In case, you want to create it manually, use the below code.

In [0]:
from pyspark.sql.session import SparkSession

spark = SparkSession.builder \
    .master("local[*]") \
    .appName("azurelib.com") \
    .getOrCreate()

sc = spark.sparkContext

##### 1. Create manual PySpark DataFrame

In [0]:
data = [
    ("Duel in the Sun",None,None,7.0),
    ("Tom Jones",None,None,7.0),
    ("Oliver!","Musical","Sony Pictures",7.5),
    ("To Kill A Mockingbird",None,"Universal",8.4),
    ("Tora, Tora, Tora",None,None,None)
]

df = spark.createDataFrame(data, schema=["title", "genre", "distributor", "imdb_rating"])
df.printSchema()
df.show(5, truncate=False)

##### 2. Create PySpark DataFrame by reading files

In [0]:
# replace the file_path with the source file location which you have downloaded.

df_2 = spark.read.format("csv").option("inferSchema", True).option("header", True).load("file_path")
df_2.printSchema()

##### Note: Here, I will be using the manually created dataframe

##### 1. Replacing the null value of the entire column using fill() & fillna()

In [0]:
# Replace only the numberic columns
df.na.fill(0).show()
df.fillna(0).show()

# Replace only the string columns
df.na.fill("unknown").show()
df.fillna("unknown").show()

##### 2. Replacing the null value of the entire column using fill() & fillna()

In [0]:
# Changing the null values of 'genre' column to 'unknown-genre'
df.na.fill(value="unknown-genre", subset=["genre"]).show()
df.fillna(value="unknown-genre", subset=["genre"]).show()

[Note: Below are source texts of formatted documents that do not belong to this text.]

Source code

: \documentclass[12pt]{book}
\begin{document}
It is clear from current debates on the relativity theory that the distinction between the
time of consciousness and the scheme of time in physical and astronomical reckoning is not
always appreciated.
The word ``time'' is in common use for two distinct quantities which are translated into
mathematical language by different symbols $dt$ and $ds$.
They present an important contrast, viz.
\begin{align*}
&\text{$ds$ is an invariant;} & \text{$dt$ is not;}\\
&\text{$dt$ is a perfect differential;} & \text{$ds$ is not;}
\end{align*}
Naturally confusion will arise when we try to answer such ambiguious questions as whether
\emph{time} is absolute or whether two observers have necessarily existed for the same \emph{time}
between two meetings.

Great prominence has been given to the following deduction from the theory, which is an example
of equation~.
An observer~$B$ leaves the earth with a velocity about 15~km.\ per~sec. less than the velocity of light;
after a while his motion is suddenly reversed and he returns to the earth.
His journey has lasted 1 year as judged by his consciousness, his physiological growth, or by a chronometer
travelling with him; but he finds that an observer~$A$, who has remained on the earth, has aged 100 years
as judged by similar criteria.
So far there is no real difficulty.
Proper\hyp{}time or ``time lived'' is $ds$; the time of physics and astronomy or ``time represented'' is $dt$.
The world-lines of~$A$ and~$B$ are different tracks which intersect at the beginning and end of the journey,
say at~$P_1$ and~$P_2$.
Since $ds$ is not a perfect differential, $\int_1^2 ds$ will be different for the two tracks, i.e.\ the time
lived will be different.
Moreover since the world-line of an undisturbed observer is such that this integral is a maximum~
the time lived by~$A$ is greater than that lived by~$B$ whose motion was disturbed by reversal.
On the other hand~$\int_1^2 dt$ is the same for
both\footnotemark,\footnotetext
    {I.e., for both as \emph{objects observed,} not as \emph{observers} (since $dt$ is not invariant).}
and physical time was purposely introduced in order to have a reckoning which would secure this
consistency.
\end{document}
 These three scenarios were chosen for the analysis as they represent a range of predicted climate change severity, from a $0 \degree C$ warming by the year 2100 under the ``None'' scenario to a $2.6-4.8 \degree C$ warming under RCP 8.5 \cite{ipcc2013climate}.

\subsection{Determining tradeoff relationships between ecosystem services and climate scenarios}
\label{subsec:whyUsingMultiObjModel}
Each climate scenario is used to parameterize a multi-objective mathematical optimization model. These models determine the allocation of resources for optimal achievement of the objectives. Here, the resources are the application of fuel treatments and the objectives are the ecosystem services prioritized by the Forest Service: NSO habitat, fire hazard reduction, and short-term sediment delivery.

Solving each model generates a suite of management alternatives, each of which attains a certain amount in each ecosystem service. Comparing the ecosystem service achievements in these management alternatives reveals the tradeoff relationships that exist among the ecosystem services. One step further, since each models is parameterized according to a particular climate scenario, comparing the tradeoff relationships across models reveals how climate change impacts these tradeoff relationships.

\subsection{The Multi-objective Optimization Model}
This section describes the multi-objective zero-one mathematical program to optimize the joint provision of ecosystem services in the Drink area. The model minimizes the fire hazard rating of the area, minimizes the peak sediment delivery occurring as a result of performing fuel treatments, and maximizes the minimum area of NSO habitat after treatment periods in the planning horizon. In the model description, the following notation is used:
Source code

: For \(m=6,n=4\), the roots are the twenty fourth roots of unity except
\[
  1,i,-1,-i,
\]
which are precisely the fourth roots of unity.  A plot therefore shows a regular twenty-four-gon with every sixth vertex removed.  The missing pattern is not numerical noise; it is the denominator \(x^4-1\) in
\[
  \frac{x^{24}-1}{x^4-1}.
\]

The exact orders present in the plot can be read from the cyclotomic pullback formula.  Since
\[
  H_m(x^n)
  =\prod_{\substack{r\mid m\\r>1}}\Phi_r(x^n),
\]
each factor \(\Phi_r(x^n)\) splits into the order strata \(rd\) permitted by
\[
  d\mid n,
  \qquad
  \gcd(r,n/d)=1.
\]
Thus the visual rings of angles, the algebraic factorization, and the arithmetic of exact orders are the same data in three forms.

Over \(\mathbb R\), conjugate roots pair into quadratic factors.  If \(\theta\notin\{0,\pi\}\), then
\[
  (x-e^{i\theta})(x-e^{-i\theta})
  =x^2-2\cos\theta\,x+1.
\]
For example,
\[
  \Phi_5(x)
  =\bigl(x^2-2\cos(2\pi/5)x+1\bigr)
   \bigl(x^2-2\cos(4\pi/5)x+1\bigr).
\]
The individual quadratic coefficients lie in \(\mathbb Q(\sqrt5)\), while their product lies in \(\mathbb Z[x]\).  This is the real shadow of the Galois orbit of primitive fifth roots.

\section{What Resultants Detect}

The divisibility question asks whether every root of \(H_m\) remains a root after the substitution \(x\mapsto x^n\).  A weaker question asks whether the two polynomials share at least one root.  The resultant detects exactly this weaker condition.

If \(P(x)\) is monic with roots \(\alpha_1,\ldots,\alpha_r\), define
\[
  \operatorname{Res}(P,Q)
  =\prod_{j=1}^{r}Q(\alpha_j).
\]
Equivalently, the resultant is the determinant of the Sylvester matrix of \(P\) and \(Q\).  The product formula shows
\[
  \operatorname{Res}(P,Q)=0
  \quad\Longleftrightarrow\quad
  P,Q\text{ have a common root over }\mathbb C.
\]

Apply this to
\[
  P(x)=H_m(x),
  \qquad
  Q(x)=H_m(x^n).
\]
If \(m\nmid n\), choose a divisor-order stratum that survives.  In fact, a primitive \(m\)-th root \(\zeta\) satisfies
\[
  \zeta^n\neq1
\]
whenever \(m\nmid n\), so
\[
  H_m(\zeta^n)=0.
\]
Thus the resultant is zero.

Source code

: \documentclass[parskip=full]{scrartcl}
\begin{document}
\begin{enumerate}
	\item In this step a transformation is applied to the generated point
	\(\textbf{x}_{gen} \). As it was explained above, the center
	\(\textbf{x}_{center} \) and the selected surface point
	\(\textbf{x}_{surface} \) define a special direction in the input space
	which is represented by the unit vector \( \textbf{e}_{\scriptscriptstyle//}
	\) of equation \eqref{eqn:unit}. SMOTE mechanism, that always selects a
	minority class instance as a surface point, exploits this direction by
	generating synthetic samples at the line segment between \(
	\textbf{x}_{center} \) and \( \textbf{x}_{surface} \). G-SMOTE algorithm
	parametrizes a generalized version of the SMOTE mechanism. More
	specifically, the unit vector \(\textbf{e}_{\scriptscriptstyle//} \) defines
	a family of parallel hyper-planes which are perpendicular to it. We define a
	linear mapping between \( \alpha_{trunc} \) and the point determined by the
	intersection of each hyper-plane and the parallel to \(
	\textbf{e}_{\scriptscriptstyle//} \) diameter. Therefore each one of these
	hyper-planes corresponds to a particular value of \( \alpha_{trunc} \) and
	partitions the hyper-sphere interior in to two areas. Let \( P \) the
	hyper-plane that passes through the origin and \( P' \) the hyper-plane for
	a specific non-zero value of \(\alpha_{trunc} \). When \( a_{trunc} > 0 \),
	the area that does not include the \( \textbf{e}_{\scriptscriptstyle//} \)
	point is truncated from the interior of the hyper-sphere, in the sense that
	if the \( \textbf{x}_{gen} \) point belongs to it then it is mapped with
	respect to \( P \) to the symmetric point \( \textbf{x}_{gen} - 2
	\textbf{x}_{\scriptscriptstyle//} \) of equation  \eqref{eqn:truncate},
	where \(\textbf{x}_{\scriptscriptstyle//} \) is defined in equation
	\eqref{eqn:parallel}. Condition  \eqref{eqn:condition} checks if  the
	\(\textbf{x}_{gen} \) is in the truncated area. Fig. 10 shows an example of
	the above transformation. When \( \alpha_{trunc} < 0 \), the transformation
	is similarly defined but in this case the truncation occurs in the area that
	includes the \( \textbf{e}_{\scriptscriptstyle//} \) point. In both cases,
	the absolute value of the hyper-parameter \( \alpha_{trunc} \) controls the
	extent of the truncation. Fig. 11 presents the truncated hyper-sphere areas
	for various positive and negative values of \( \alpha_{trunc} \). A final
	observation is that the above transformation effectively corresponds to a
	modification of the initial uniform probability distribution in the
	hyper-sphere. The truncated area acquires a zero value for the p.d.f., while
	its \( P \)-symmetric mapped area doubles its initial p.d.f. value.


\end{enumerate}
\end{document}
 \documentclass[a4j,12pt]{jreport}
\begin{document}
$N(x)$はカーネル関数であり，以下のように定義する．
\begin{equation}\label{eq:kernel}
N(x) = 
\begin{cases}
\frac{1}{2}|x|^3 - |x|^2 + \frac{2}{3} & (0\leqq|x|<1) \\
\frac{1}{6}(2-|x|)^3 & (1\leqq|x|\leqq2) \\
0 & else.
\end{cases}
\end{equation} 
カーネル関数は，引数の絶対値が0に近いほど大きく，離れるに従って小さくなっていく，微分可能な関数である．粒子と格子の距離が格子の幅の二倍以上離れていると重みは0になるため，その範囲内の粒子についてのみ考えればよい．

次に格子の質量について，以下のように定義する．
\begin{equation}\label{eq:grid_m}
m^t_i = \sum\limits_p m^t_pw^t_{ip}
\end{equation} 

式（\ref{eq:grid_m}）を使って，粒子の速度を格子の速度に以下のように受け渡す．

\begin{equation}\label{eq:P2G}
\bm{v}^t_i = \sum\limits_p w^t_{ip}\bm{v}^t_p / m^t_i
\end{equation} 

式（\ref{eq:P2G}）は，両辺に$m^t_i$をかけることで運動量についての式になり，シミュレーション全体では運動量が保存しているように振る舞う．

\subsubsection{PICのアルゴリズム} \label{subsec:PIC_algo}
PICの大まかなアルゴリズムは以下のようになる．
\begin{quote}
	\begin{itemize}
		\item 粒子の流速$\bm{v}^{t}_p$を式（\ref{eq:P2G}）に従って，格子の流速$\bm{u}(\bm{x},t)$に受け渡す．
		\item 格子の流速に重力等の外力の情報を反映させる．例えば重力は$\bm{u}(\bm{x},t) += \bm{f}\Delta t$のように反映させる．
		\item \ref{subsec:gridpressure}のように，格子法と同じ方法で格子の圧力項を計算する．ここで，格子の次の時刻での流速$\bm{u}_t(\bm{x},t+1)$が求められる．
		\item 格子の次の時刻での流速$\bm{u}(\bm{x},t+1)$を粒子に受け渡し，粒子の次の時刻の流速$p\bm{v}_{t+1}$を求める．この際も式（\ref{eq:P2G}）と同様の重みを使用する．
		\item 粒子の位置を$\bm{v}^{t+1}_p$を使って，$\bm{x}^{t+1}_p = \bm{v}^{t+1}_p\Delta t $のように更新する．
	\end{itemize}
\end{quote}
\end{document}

# Changing the null values of 'distributor' column to 'unknown-distributor'
df.na.fill(value="unknown-distributor", subset=["distributor"]).show()
df.fillna(value="unknown-distributor", subset=["distributor"]).show()

##### 3. Replacing the null value of the selected columns with different values

In [0]:
# Changing the null of selected columns with different values
df.na.fill({"genre": "unknown-genre", "distributor": "unknown-distributor"}).show()

##### 4. Replacing the null value with aggregating value

In [0]:
from pyspark.sql.functions import avg

avg_rating = df.select(avg("imdb_rating").alias("avg_rating")).collect()[0]["avg_rating"]
print(f"The average IMDB rating is: {avg_rating}")

df.fillna(value=avg_rating, subset=["imdb_rating"]).show()
# Note you can't replace null value of numeric column with string value.